In other words, I often feel that Data has a warm, subjective human side which is qualitative in nature, but can also portray a more cold, objective, quantitative side. This split personality is not helping our relationship.

As an educator in today’s society, I find it disheartening that so much of our time and effort is spent on analyzing state standardized test data.  I honestly do not believe that state standardized tests are an accurate measure of student learning and understanding.  I find that they are mediocre at best.

To help me elaborate, I will borrow a sample of text from the book Shaping School Culture.  In their efforts to shape school culture,  Deal & Peterson (2011) argue that:

Scores on standardized tests are becoming the only acceptable evidence that students are learning what they need to know.  The narrow gauge of achievement tests captures only a small slice of what students take away from their time at school.  As a result evidence of success is spotty, tied at time to ethnicity or socioeconomic standing that students bring with them rather than important learning that may be taking place.  The cry for tangible evidence and the relative lack thereof undercuts confidence or faith in schools.  Over time it erodes teachers’ belief in their ability to make a difference.  What they once hoped for in a career falls victim to a constructive version of what education means.

In my opinion, having teachers analyze state standardized test scores (to which we are ill-equipped to do effectively, unless we receive proper training and support) to guide our instruction is truly a broken system.  I find this to be a broken system because I find the data to be extremely unreliable due to Campbell’s law.
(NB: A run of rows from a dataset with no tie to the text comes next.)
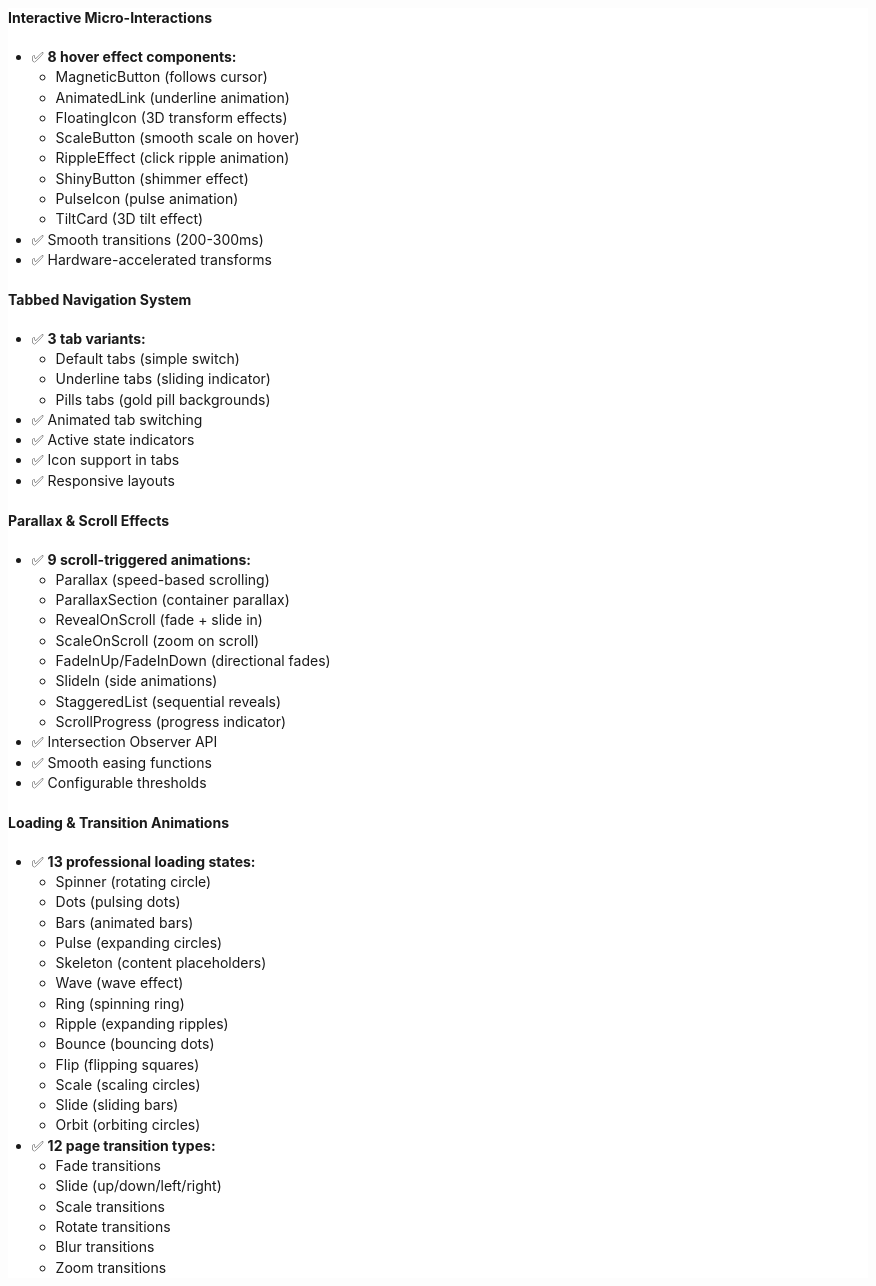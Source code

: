 #### Interactive Micro-Interactions
- ✅ **8 hover effect components:**
  - MagneticButton (follows cursor)
  - AnimatedLink (underline animation)
  - FloatingIcon (3D transform effects)
  - ScaleButton (smooth scale on hover)
  - RippleEffect (click ripple animation)
  - ShinyButton (shimmer effect)
  - PulseIcon (pulse animation)
  - TiltCard (3D tilt effect)
- ✅ Smooth transitions (200-300ms)
- ✅ Hardware-accelerated transforms

#### Tabbed Navigation System
- ✅ **3 tab variants:**
  - Default tabs (simple switch)
  - Underline tabs (sliding indicator)
  - Pills tabs (gold pill backgrounds)
- ✅ Animated tab switching
- ✅ Active state indicators
- ✅ Icon support in tabs
- ✅ Responsive layouts

#### Parallax & Scroll Effects
- ✅ **9 scroll-triggered animations:**
  - Parallax (speed-based scrolling)
  - ParallaxSection (container parallax)
  - RevealOnScroll (fade + slide in)
  - ScaleOnScroll (zoom on scroll)
  - FadeInUp/FadeInDown (directional fades)
  - SlideIn (side animations)
  - StaggeredList (sequential reveals)
  - ScrollProgress (progress indicator)
- ✅ Intersection Observer API
- ✅ Smooth easing functions
- ✅ Configurable thresholds

#### Loading & Transition Animations
- ✅ **13 professional loading states:**
  - Spinner (rotating circle)
  - Dots (pulsing dots)
  - Bars (animated bars)
  - Pulse (expanding circles)
  - Skeleton (content placeholders)
  - Wave (wave effect)
  - Ring (spinning ring)
  - Ripple (expanding ripples)
  - Bounce (bouncing dots)
  - Flip (flipping squares)
  - Scale (scaling circles)
  - Slide (sliding bars)
  - Orbit (orbiting circles)
- ✅ **12 page transition types:**
  - Fade transitions
  - Slide (up/down/left/right)
  - Scale transitions
  - Rotate transitions
  - Blur transitions
  - Zoom transitions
Campbell’s Law states that "The more any quantitative social indicator is used for social decision-making, the more subject it will be to corruption pressures and the more apt it will be to distort and corrupt the social processes it is intended to monitor" (Wikipedia 2013).  In other words, having both high stakes and high validity is not possible. When there are high stakes, data becomes unreliable.  We simply can't have our cake, and eat it too!

Therefore, even in our best efforts as educators to analyze state standardized test scores effectively and accurately (as our current education system values so much) we are simply making decisions based on unreliable data which has not proven to significantly help student achievement.  Analyzing state standard test results might prove to increase test scores, but I have yet to find evidence that supports increased test scores correlate to increased student achievement and success.

By focusing our attention only on “content knowledge” we are lacking to foster and evaluate 21st century workplace readiness skills such as creativity, critical thinking, communication, and collaboration.  We are failing to assess and evaluate student inquiry, research, application, and innovation.  We are too focused on the “content” that students are learning. What's worse is the fact that we are currently operating on a broken system to evaluate this “learned” content.

My Proposed Solution

I do feel that data analysis is a very important part of teaching and instruction in order to create differentiated learning opportunities for our students so that we might best meet their individual learning needs.  However, we need to stop focusing on analyzing standardized test scores and start analyzing other data collected inside and outside of the classroom such as our own authentic assessments, formative assessments, observations, conversations, and student reflections, etc.

Keep in mind, that I did not say that we should abolish analyzing state standardized test scores.  I am simply suggesting that we need to have more focus on other types of assessments and data collection to help us paint a broader and more detailed picture of our students' learning and understanding.

In closing, while we will not be able to completely disregard the data from state standardized tests, we can collectively start focusing our time and energy on the types of data that are best for our individual students, and not what is best for our individual institutions!

Relationship status update ... back "In A Relationship" with Data.